Trigger Warning by Neil Gaiman
The first bit of experience I unknowingly had with Neil Gaiman’s Trigger Warning was from a couple of years ago when I read his “A Calendar of Tales.” ACoT was a social media experiment where every hour he released a prompt for a story corresponding to a certain month and based on one of the ideas that was given, he would write a story. This resulted in 12 stories about anonymous mother’s day gifts, igloos made of books, and a brazier that erases all evidence of everything it burns–to name a few.
And compiled within Trigger Warning is not only the collection of those stories, but others as well with just as much imagination, as much wonder and genius as not only those, but any story he’s ever written.
Neil Gaiman is a master at his craft and while not every story here, or every novel he’s ever written, will land the same with some people as it will with others, even his worst book is better than the best many others could do and that’s what makes this so great. There is so much variety, so much right that something that misses never really does. It’s all so good, so magical, so fascinating, and I could always do for more Gaiman.
Who Could That Be at This Hour? by Lemony Snicket
The relationship I have with Lemony Snicket is an odd one: I’ve always been fascinated by his gothic worlds, his prose, his wonder, but I’ve only completely read through this book of his.
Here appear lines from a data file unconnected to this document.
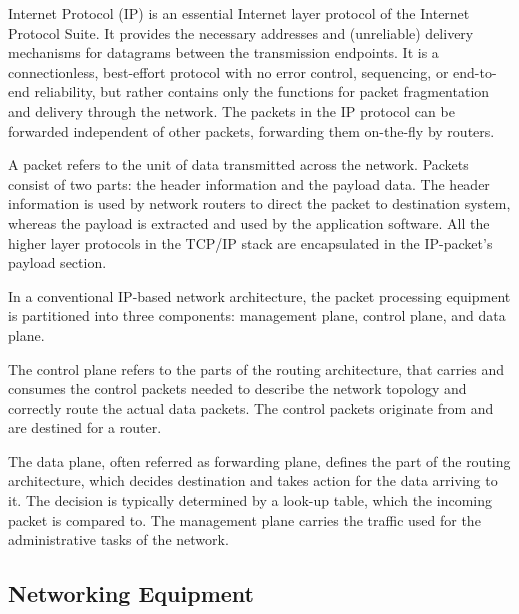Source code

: Internet Protocol (IP) is an essential Internet layer protocol of the Internet Protocol Suite. It provides the necessary addresses and (unreliable) delivery mechanisms for datagrams between the transmission endpoints. It is a connectionless, best-effort protocol with no error control, sequencing, or end-to-end reliability, but rather contains only the functions for packet fragmentation and delivery through the network. The packets in the IP protocol can be forwarded independent of other packets, forwarding them on-the-fly by routers.

A packet refers to the unit of data transmitted across the network. Packets consist of two parts: the header information and the payload data. The header information is used by network routers to direct the packet to destination system, whereas the payload is extracted and used by the application software. All the higher layer protocols in the TCP/IP stack are encapsulated in the IP-packet's payload section.

In a conventional IP-based network architecture, the packet processing equipment is partitioned into three components: management plane, control plane, and data plane.

The control plane refers to the parts of the routing architecture, that carries and consumes the control packets needed to describe the network topology and correctly route the actual data packets. The control packets originate from and are destined for a router.~\cite{Chao:2007:HPS:1202844, Yang:2004:FCE}

The data plane, often referred as forwarding plane, defines the part of the routing architecture, which decides destination and takes action for the data arriving to it. The decision is typically determined by a look-up table, which the incoming packet is compared to. The management plane carries the traffic used for the administrative tasks of the network.~\cite{Chao:2007:HPS:1202844, Yang:2004:FCE}

\subsection{Networking Equipment}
I don’t know why I’ve never dug in deep yet to anything else he’s written, but such is the way it’s been and I’ll try to do better in the future.
For anyone who has read Lemony Snicket, his books are fairly meta, wherein “Lemony Snicket” is a character and the narrator of his stories, and the books are to be thought of as having been written by him. Seeing as how they are children’s books, this is something that can be really neat. The thought of the author of your favorite book being an actual person within it who has seen and done the fantastical things he is writing about is nothing short of awesome.
The All The Wrong Questions series of which the book mentioned here is a part, details the early life of Lemony Snicket. Snicket is at his start as a young apprentice for a secret organization, and, through assignment, is sent to a town called Stain’d-by-the-Sea. He is to steal a statue and return it to its rightful owners, but–when is it ever that easy?
The story is, as you might expect, not terribly complicated, and the language used isn’t either, but what I loved about this book that I don’t often love in other books is how charmingly crafted everything is: the romanticized spy organization, the town that once exported octopus ink–it’s all very childlike and I love it.
I’m a sucker for the whimsy of a good children’s book and this caught me hook, line, and sinker.
And that’s it! I read some other great books this year, and some that weren’t so great. Unfortunately I didn’t read as much as I’d like and I’m hoping next year that’ll change.